OWLIM-SE Release notes

Skip to end of metadata
Go to start of metadata
Search
This documentation is NOT for the latest version of GraphDB.

Latest version - GraphDB 7.1

OWLIM Documentation

Next versions

OWLIM 5.0
OWLIM 5.1
OWLIM 5.2
OWLIM 5.3
OWLIM 5.4

GraphDB 6.0 & 6.1
GraphDB 6.2
GraphDB 6.3
GraphDB 6.4
GraphDB 6.5
GraphDB 6.6
GraphDB 7.0
GraphDB 7.1

Previous versions

OWLIM 4.3
OWLIM 4.2
OWLIM 4.1
OWLIM 4.0

New features and significant bug-fixes/updates for the last few versions are recorded here.

Version 4.4

Transaction management and isolation mechanisms have been completely refactored. The previous strategy used very lazy writing of modified database pages, such that dirty pages were only flushed to disk when further updates occur and no more memory is available. While extremely fast, the problem with this approach is that there is a considerable recovery time associated with replaying the transaction log after an abnormal termination.
The new mechanism uses two modes: 'bulk-loading', similar behaviour to previous versions and 'normal', where database modifications are flushed to disk as part of the commit operation.
Some side-effects of this change are:

  • The special flush predicate used force pages to be written to disk is no longer required and has been removed
  • There is a new parameter to control the transaction 'mode' called transaction-mode
  • The database-recovery-policy configuration parameter is also no longer required and has been removed
    It is important not to upgrade from previous versions of OWLIM unless the repository has been shutdown cleanly.

SPARQL 1.1 Graph Store HTTP Protocol is now supported according to the W3C Working Draft from the 12th May 2011. This provides a REST interface for managing collections of graphs, using either directly or indirectly named graphs.

Index compression can now be used to reduce disk storage requirements by using zip compression on database pages. This feature if off by default, but can be switched on when creating a new repository. The configuration parameter index-compression-ratio can be set to -1 (the default value indicating no compression) or a value in the range [10-50] indicating the desired percentage reduction in page sizes. Any pages that can not be compressed by the specified amount are stored uncompressed. Therefore a compression ratio that is too aggressive will not bring many benefits. Experiments have shown that for large datasets a value of about 30% is close to optimal.

Entity compression is a modification that reduces the storage requirements for the lookup table that maps between internal identifiers and resources. This is transparent to the user and happens automatically upon upgrading to OWLIM 4.4.

A new literal index is created automatically for numeric and data-time datatypes. The index is only used during query evaluation only if a query or a subquery (e.g. union) has a filter that is comprised of a conjunction of literal constraints, e.g.

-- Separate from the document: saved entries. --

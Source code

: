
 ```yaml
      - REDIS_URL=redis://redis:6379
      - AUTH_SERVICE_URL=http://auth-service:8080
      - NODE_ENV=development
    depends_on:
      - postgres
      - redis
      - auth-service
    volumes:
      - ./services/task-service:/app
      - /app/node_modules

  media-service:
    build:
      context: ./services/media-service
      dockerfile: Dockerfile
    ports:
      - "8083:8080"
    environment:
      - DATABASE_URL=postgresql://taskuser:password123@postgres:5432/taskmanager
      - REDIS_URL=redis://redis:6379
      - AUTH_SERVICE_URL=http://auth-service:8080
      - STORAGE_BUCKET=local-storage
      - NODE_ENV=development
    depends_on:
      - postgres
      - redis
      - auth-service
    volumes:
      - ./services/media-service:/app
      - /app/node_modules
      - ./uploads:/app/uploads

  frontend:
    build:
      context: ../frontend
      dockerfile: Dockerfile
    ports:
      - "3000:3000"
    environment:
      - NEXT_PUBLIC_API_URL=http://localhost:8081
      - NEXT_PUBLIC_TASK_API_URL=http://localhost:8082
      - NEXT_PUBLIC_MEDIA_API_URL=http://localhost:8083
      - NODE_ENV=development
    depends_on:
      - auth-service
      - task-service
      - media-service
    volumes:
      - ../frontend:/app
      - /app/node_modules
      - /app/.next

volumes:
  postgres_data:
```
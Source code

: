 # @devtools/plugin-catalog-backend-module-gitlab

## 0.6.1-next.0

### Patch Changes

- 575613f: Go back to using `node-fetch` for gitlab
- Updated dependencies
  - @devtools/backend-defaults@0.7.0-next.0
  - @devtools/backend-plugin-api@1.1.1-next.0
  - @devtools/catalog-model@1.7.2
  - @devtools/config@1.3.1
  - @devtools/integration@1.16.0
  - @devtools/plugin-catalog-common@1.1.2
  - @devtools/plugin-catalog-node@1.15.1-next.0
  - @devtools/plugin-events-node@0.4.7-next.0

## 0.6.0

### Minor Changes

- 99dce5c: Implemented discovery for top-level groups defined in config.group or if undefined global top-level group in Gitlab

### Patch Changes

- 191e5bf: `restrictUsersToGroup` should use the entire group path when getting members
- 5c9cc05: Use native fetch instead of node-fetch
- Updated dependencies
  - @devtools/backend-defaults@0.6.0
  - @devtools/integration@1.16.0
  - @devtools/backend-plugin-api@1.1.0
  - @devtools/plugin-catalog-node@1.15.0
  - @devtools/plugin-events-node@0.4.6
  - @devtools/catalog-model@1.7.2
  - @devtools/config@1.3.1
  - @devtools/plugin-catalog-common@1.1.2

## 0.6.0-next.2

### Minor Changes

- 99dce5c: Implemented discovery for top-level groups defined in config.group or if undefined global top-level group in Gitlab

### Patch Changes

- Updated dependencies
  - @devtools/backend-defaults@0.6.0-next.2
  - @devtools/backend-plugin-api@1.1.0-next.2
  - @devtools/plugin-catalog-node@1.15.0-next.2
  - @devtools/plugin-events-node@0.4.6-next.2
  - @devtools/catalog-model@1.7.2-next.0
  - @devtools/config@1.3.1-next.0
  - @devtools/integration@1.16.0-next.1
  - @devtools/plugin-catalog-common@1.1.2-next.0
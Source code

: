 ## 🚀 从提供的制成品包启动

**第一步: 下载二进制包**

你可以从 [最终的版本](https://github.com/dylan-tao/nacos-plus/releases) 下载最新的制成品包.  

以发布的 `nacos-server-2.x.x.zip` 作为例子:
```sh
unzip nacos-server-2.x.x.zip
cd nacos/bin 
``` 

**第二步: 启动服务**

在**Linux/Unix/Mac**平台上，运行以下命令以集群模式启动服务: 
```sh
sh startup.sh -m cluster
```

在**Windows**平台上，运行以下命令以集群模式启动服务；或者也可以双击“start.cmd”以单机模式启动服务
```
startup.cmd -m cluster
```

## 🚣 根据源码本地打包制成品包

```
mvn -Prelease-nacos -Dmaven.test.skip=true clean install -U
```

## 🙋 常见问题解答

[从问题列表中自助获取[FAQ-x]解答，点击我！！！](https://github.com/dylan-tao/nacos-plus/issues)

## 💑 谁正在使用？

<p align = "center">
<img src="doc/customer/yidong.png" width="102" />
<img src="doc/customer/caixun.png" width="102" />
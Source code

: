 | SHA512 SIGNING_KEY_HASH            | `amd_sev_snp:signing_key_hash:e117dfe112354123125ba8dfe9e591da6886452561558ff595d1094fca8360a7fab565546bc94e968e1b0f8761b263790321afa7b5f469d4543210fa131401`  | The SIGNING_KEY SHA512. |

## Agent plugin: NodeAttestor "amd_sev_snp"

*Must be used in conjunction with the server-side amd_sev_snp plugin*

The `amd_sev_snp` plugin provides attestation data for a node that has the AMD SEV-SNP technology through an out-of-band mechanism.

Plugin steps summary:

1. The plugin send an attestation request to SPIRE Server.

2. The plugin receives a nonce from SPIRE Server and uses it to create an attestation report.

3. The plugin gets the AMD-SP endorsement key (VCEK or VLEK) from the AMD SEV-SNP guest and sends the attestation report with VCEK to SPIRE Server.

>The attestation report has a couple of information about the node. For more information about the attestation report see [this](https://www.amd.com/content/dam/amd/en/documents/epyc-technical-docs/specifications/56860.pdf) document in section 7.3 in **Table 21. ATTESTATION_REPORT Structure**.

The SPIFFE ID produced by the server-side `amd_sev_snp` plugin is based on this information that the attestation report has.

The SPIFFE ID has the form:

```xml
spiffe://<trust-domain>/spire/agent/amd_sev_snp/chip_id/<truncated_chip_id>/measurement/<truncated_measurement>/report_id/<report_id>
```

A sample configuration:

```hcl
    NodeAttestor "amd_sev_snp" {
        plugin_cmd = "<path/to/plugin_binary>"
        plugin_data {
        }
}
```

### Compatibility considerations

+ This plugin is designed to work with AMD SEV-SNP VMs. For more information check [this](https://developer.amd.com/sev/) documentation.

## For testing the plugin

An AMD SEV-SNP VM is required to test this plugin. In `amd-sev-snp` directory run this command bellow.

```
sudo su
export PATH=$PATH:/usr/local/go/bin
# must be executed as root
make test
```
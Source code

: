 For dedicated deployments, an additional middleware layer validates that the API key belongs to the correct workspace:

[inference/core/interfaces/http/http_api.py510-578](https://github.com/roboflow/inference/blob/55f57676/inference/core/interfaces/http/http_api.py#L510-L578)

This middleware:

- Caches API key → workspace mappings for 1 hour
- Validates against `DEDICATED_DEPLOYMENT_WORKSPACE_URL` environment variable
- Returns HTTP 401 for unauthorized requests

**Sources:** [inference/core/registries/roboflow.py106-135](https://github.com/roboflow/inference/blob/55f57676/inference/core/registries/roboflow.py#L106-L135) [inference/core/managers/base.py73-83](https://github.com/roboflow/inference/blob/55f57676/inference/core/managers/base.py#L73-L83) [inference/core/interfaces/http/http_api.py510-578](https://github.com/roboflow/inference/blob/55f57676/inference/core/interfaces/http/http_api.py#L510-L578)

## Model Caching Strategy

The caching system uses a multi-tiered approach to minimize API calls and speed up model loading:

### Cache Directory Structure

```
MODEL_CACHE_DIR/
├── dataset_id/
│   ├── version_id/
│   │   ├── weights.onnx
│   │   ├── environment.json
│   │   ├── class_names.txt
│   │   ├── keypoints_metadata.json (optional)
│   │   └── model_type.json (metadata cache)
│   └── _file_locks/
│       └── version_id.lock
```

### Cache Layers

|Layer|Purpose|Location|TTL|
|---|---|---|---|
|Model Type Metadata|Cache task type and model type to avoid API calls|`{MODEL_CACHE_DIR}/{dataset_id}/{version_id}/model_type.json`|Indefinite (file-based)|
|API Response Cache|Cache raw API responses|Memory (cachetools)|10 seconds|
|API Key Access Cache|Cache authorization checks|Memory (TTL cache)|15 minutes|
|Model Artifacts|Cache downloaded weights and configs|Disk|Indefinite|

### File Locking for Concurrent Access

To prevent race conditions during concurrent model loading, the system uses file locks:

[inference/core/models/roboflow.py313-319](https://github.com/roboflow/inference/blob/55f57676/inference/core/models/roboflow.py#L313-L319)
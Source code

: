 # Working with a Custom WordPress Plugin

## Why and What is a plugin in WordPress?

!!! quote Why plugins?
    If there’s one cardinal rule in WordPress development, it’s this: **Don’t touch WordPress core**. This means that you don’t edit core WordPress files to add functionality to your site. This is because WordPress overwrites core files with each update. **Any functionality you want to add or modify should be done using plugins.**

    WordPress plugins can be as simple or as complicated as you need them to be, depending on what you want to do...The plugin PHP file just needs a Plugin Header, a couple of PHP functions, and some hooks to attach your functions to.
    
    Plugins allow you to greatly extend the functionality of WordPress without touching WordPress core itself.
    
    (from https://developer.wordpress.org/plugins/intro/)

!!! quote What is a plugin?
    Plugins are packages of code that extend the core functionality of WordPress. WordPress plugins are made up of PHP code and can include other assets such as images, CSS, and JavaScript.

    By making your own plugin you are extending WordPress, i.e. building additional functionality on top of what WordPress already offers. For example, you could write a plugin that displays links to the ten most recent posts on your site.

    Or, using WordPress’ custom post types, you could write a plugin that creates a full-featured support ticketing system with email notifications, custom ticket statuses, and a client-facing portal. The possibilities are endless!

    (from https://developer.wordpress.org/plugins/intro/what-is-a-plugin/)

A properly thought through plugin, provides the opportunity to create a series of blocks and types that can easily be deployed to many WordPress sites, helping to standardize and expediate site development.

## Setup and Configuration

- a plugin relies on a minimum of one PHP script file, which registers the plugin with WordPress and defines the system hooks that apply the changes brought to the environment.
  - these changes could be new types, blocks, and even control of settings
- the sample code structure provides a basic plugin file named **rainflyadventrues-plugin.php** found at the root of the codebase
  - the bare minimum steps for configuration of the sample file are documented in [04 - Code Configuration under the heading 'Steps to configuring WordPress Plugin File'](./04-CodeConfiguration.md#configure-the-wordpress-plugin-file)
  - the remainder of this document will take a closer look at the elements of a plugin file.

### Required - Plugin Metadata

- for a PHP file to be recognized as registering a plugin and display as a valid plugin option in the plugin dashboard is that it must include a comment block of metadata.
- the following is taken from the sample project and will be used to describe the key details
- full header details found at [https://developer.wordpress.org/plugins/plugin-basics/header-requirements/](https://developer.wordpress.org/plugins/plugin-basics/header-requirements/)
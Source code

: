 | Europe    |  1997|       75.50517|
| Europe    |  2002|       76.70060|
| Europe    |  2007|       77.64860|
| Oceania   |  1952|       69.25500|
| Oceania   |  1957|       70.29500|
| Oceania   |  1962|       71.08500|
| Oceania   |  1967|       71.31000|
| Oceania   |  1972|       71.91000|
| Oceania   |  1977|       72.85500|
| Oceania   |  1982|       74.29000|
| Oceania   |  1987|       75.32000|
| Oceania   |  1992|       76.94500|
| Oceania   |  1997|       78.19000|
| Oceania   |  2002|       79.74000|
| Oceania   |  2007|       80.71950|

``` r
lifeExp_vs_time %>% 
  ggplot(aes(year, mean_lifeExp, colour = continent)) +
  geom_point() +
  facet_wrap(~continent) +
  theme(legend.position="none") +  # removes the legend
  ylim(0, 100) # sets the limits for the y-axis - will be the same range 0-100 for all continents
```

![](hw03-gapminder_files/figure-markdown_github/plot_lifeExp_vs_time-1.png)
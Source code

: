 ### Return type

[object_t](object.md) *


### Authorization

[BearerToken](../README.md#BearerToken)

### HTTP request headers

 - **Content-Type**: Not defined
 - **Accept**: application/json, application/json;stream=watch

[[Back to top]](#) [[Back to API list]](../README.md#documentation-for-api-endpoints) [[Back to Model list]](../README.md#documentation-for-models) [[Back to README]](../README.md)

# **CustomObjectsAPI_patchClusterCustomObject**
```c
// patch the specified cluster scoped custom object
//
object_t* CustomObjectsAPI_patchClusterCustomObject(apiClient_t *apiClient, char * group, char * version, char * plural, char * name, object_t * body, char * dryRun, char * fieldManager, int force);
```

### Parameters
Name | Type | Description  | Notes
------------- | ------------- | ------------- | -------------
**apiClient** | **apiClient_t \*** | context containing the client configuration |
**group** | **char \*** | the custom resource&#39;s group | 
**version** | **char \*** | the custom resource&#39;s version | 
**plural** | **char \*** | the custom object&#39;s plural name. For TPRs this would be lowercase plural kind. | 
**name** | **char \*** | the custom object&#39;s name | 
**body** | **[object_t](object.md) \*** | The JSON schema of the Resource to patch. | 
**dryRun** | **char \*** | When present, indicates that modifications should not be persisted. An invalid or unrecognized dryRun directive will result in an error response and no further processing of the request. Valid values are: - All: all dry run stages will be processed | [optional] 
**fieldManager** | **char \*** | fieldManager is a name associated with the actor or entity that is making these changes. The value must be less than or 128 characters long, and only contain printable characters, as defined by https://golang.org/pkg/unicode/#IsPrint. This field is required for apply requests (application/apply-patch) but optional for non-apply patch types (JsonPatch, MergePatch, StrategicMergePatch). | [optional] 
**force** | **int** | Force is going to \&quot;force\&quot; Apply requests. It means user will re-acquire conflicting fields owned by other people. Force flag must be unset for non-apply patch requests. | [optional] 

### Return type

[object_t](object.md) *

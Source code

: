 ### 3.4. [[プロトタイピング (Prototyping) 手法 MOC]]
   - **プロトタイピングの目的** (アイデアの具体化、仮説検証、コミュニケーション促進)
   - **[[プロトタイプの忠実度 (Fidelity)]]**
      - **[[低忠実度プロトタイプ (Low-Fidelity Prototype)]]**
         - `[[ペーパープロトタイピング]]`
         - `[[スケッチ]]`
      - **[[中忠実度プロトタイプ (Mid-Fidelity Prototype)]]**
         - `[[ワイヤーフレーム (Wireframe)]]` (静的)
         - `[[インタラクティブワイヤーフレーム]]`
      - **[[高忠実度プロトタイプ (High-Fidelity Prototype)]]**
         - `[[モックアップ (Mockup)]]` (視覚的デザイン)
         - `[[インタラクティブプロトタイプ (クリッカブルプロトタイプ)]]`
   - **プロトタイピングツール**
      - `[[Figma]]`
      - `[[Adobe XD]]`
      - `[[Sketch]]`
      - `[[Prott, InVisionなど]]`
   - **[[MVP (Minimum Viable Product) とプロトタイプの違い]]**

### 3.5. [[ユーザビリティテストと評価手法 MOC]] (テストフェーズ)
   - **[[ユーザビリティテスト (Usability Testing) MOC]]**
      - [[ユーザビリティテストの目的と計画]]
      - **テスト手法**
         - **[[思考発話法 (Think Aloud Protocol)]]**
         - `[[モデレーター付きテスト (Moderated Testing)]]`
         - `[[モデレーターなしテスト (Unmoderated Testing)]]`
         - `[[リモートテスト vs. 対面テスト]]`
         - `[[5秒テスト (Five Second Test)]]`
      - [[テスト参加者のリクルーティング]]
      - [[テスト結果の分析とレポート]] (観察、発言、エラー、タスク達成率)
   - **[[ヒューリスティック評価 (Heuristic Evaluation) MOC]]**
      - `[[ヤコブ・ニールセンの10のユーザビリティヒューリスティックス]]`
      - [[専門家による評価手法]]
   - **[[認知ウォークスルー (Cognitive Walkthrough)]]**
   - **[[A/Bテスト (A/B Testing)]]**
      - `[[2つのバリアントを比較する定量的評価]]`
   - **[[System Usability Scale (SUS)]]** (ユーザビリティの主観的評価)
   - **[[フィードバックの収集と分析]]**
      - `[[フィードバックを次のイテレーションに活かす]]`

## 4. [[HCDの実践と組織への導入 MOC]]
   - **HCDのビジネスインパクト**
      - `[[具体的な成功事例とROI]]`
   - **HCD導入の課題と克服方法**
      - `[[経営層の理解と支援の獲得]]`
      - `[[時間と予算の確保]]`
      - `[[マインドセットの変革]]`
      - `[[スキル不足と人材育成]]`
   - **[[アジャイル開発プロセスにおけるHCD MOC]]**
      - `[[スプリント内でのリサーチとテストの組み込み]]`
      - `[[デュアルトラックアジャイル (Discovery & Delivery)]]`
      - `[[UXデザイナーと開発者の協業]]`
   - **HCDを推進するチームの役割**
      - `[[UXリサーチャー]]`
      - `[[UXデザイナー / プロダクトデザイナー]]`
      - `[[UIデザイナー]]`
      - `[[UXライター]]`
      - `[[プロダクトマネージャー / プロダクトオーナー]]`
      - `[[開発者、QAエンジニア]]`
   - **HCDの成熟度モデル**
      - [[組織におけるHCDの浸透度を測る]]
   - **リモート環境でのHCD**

FILTER(?x >= 3 && ?y <= 5 && ?start > "2001-01-01"^^xsd:date)
Other patterns, including those that use negation, will not use the index for this version of OWLIM.

Incremental Lucene-based full-text search index for updating the index for only those resources specified by using a special predicate in a control query. Using this technique can avoid the more expensive approach of rebuilding the whole index frequently.

Incremental RDF Rank allows the RDF rank for specific resources to be (re-)computed as directed by the user. Again, this technique can avoid the more expensive approach of rebuilding all RDF Rank values frequently.

Geo-spatial index update to support 40-bit resource identifiers (if they are used). Due to compatibility issues, the geo-spatial index MUST be recreated after upgrading to OWLIM 4.4.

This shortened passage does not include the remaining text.